WHAT YOU NEED TO DO: Present the count of lines in the entries below that hold "Planning", and present nothing else.

(Records from a data source)
********
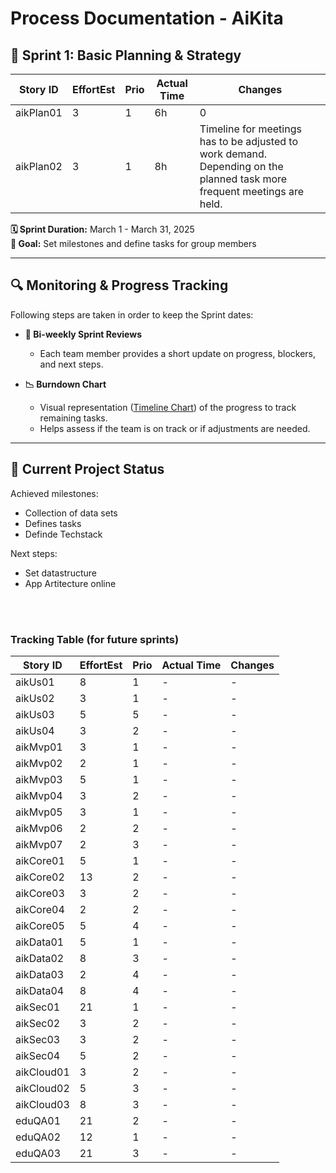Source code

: # Process Documentation - AiKita

## 🏃 Sprint 1: Basic Planning & Strategy
| Story ID  | EffortEst | Prio | Actual Time | Changes |
|-----------|-----------|------|-------------|---------|
| aikPlan01 | 3         | 1    | 6h          | 0       |
| aikPlan02 | 3         | 1    | 8h          | Timeline for meetings has to be adjusted to work demand. Depending on the planned task more frequent meetings are held. |

**🗓 Sprint Duration:** March 1 - March 31, 2025  
**🎯 Goal:** Set milestones and define tasks for group members  

---

## 🔍 Monitoring & Progress Tracking  
Following steps are taken in order to keep the Sprint dates:  
- **📅 Bi-weekly Sprint Reviews**  
  - Each team member provides a short update on progress, blockers, and next steps. 

- **📉 Burndown Chart**  
  - Visual representation ([Timeline Chart](https://github.com/riosarah/AiKita.Planning/blob/main/README.md))  of the progress to track remaining tasks.  
  - Helps assess if the team is on track or if adjustments are needed. 

---

## 📌 Current Project Status  
Achieved milestones:  
- Collection of data sets  
- Defines tasks  
- Definde Techstack  

Next steps:  
- Set datastructure  
- App Artitecture online
 

</br></br>
### Tracking Table (for future sprints)
| Story ID  | EffortEst | Prio | Actual Time | Changes |
|-----------|-----------|------|-------------|---------|
| aikUs01   | 8         | 1    | -           | -       |
| aikUs02   | 3         | 1    | -           | -       |
| aikUs03   | 5         | 5    | -           | -       |
| aikUs04   | 3         | 2    | -           | -       |
| aikMvp01  | 3         | 1    | -           | -       |
| aikMvp02  | 2         | 1    | -           | -       |
| aikMvp03  | 5         | 1    | -           | -       |
| aikMvp04  | 3         | 2    | -           | -       |
| aikMvp05  | 3         | 1    | -           | -       |
| aikMvp06  | 2         | 2    | -           | -       |
| aikMvp07  | 2         | 3    | -           | -       |
| aikCore01 | 5         | 1    | -           | -       |
| aikCore02 | 13         | 2    | -           | -       |
| aikCore03 | 3         | 2    | -           | -       |
| aikCore04 | 2         | 2    | -           | -       |
| aikCore05 | 5         | 4    | -           | -       |
| aikData01 | 5         | 1    | -           | -       |
| aikData02 | 8         | 3    | -           | -       |
| aikData03 | 2         | 4    | -           | -       |
| aikData04 | 8         | 4    | -           | -       |
| aikSec01  | 21         | 1    | -           | -       |
| aikSec02  | 3         | 2    | -           | -       |
| aikSec03  | 3         | 2    | -           | -       |
| aikSec04  | 5         | 2    | -           | -       |
| aikCloud01| 3         | 2    | -           | -       |
| aikCloud02| 5         | 3    | -           | -       |
| aikCloud03| 8         | 3    | -           | -       |
| eduQA01   | 21        | 2    | -           | -       |
| eduQA02   | 12        | 1    | -           | -       |
| eduQA03   | 21         | 3    | -           | -       |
********
WRITTEN RESPONSE: 2